** Opening Data to process block **

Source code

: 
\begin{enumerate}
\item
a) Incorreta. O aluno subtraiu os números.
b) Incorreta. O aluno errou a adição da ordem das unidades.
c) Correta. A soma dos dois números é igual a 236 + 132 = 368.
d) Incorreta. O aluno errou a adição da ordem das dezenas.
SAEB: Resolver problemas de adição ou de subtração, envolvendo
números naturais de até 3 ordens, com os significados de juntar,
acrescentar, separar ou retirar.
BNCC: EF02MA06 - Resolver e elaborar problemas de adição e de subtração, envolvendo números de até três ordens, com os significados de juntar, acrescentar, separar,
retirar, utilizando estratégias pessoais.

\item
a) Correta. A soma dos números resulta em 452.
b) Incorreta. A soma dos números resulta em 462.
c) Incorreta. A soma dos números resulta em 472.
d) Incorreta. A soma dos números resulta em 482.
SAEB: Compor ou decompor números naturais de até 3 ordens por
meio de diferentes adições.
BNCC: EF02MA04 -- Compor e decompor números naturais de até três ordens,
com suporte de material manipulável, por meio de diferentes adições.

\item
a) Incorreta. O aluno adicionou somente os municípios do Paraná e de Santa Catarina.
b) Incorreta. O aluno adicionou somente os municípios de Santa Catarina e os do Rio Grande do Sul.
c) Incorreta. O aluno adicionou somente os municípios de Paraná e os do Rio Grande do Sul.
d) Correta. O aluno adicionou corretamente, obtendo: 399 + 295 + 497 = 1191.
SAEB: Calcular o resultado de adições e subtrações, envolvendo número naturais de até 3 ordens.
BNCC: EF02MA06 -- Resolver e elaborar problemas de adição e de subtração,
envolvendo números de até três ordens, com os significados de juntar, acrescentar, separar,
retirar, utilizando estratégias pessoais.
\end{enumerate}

** Closing Data to process block **
** Opening Data to process block **

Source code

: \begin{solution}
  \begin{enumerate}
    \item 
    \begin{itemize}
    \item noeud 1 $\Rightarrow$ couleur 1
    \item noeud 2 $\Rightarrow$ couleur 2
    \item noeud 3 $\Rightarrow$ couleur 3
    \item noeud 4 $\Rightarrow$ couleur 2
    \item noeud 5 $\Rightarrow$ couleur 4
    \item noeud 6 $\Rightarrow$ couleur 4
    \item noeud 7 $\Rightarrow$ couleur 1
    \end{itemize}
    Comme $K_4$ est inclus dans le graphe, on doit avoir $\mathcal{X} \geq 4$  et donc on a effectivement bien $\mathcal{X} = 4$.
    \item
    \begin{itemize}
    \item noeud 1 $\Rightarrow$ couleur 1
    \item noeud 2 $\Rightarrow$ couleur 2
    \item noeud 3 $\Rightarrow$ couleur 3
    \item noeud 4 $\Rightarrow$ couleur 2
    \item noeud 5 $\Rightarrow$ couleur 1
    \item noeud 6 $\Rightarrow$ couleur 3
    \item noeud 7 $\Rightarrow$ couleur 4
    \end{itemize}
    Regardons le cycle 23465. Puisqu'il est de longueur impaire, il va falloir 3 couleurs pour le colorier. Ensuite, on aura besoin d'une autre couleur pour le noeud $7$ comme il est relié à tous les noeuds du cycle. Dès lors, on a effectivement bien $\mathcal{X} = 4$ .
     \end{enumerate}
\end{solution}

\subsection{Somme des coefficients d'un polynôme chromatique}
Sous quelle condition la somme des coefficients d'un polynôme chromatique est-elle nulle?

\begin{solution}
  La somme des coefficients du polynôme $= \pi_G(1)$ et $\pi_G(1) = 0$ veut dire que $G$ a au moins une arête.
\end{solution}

** Closing Data to process block **
** Opening Data to process block **

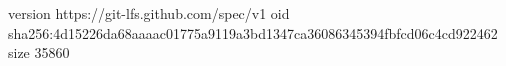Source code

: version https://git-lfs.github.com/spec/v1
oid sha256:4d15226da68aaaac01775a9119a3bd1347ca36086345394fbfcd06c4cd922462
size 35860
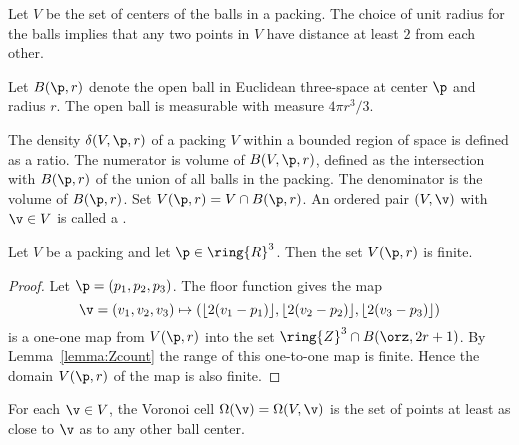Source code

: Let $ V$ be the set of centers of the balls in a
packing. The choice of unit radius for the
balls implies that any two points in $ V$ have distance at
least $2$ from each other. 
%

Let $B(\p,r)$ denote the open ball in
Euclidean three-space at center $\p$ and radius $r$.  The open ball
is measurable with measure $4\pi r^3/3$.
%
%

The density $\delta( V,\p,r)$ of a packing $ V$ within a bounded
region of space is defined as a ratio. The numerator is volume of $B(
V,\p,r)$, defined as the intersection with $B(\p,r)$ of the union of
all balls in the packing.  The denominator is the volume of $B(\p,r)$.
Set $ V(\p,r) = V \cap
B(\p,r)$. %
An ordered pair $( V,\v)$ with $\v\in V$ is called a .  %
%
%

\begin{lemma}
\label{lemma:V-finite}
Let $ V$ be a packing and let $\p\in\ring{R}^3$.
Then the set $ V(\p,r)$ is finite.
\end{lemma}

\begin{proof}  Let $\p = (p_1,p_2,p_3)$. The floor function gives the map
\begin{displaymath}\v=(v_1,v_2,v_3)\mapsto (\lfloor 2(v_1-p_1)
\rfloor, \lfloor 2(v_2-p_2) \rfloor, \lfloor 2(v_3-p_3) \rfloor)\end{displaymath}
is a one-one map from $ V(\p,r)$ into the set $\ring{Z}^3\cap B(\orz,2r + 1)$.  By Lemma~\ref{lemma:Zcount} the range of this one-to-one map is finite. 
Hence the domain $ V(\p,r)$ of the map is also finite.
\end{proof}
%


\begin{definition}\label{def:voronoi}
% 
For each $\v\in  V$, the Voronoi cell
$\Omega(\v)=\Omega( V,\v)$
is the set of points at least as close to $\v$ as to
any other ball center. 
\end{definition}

** Closing Data to process block **

> **Required action**
In the entries above, count each line containing the word "adicionou" and reply with only the count.

> **Response below**
4